Violence has increased in recent years as population growth leads to an expansion of the area dedicated to farming, leaving less land available for open grazing by nomads' cattle herds.
Benue state police spokesperson Catherine Anene said 28 bodies were recovered at a camp for internally displaced people in Mgban local government area between Friday evening and Saturday morning.
It was not immediately clear what triggered the attack but witnesses said gunmen arrived and started shooting, killing several people.
This followed a separate incident in the same state on Wednesday in the remote Umogidi village of Otukpo local government area, when suspected herdsmen killed villagers at a funeral, Bako Eje, the chairman for Otukpo, told Reuters.
Paul Hemba, a security adviser to the Benue state governor, said 46 bodies were recovered after Wednesday's attack.
President Muhammadu Buhari in a statement on Saturday condemned "the recent bout of killings in Benue State in which tens of people were killed in Umogidi community" and directed security forces to increase surveillance in affected areas.

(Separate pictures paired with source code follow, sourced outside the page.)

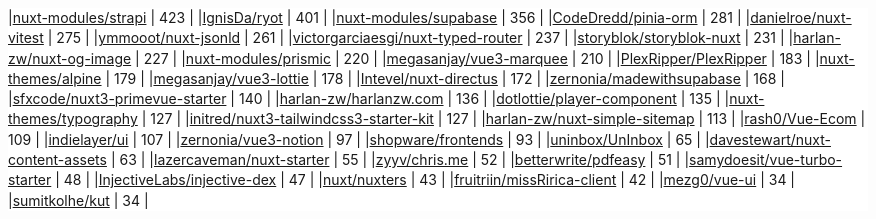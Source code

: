 |[nuxt-modules/strapi](https://github.com/nuxt-modules/strapi) | 423 |
|[IgnisDa/ryot](https://github.com/IgnisDa/ryot) | 401 |
|[nuxt-modules/supabase](https://github.com/nuxt-modules/supabase) | 356 |
|[CodeDredd/pinia-orm](https://github.com/CodeDredd/pinia-orm) | 281 |
|[danielroe/nuxt-vitest](https://github.com/danielroe/nuxt-vitest) | 275 |
|[ymmooot/nuxt-jsonld](https://github.com/ymmooot/nuxt-jsonld) | 261 |
|[victorgarciaesgi/nuxt-typed-router](https://github.com/victorgarciaesgi/nuxt-typed-router) | 237 |
|[storyblok/storyblok-nuxt](https://github.com/storyblok/storyblok-nuxt) | 231 |
|[harlan-zw/nuxt-og-image](https://github.com/harlan-zw/nuxt-og-image) | 227 |
|[nuxt-modules/prismic](https://github.com/nuxt-modules/prismic) | 220 |
|[megasanjay/vue3-marquee](https://github.com/megasanjay/vue3-marquee) | 210 |
|[PlexRipper/PlexRipper](https://github.com/PlexRipper/PlexRipper) | 183 |
|[nuxt-themes/alpine](https://github.com/nuxt-themes/alpine) | 179 |
|[megasanjay/vue3-lottie](https://github.com/megasanjay/vue3-lottie) | 178 |
|[Intevel/nuxt-directus](https://github.com/Intevel/nuxt-directus) | 172 |
|[zernonia/madewithsupabase](https://github.com/zernonia/madewithsupabase) | 168 |
|[sfxcode/nuxt3-primevue-starter](https://github.com/sfxcode/nuxt3-primevue-starter) | 140 |
|[harlan-zw/harlanzw.com](https://github.com/harlan-zw/harlanzw.com) | 136 |
|[dotlottie/player-component](https://github.com/dotlottie/player-component) | 135 |
|[nuxt-themes/typography](https://github.com/nuxt-themes/typography) | 127 |
|[initred/nuxt3-tailwindcss3-starter-kit](https://github.com/initred/nuxt3-tailwindcss3-starter-kit) | 127 |
|[harlan-zw/nuxt-simple-sitemap](https://github.com/harlan-zw/nuxt-simple-sitemap) | 113 |
|[rash0/Vue-Ecom](https://github.com/rash0/Vue-Ecom) | 109 |
|[indielayer/ui](https://github.com/indielayer/ui) | 107 |
|[zernonia/vue3-notion](https://github.com/zernonia/vue3-notion) | 97 |
|[shopware/frontends](https://github.com/shopware/frontends) | 93 |
|[uninbox/UnInbox](https://github.com/uninbox/UnInbox) | 65 |
|[davestewart/nuxt-content-assets](https://github.com/davestewart/nuxt-content-assets) | 63 |
|[lazercaveman/nuxt-starter](https://github.com/lazercaveman/nuxt-starter) | 55 |
|[zyyv/chris.me](https://github.com/zyyv/chris.me) | 52 |
|[betterwrite/pdfeasy](https://github.com/betterwrite/pdfeasy) | 51 |
|[samydoesit/vue-turbo-starter](https://github.com/samydoesit/vue-turbo-starter) | 48 |
|[InjectiveLabs/injective-dex](https://github.com/InjectiveLabs/injective-dex) | 47 |
|[nuxt/nuxters](https://github.com/nuxt/nuxters) | 43 |
|[fruitriin/missRirica-client](https://github.com/fruitriin/missRirica-client) | 42 |
|[mezg0/vue-ui](https://github.com/mezg0/vue-ui) | 34 |
|[sumitkolhe/kut](https://github.com/sumitkolhe/kut) | 34 |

Many such attacks in remote parts of Nigeria go unreported as thinly stretched security forces often respond late to distress calls by communities.
Benue is one of Nigeria's Middle Belt states, where the majority Muslim North meets the predominantly Christian South.
Competition over land use is particularly intractable in the Middle Belt, where fault lines between farmers and herders often overlap with ethnic and religious divisions.
In further violence, gunmen abducted at least 80 people in Zamfara state, a hot spot for kidnappings for ransom by armed gangs targeting remote villages, residents said on Saturday.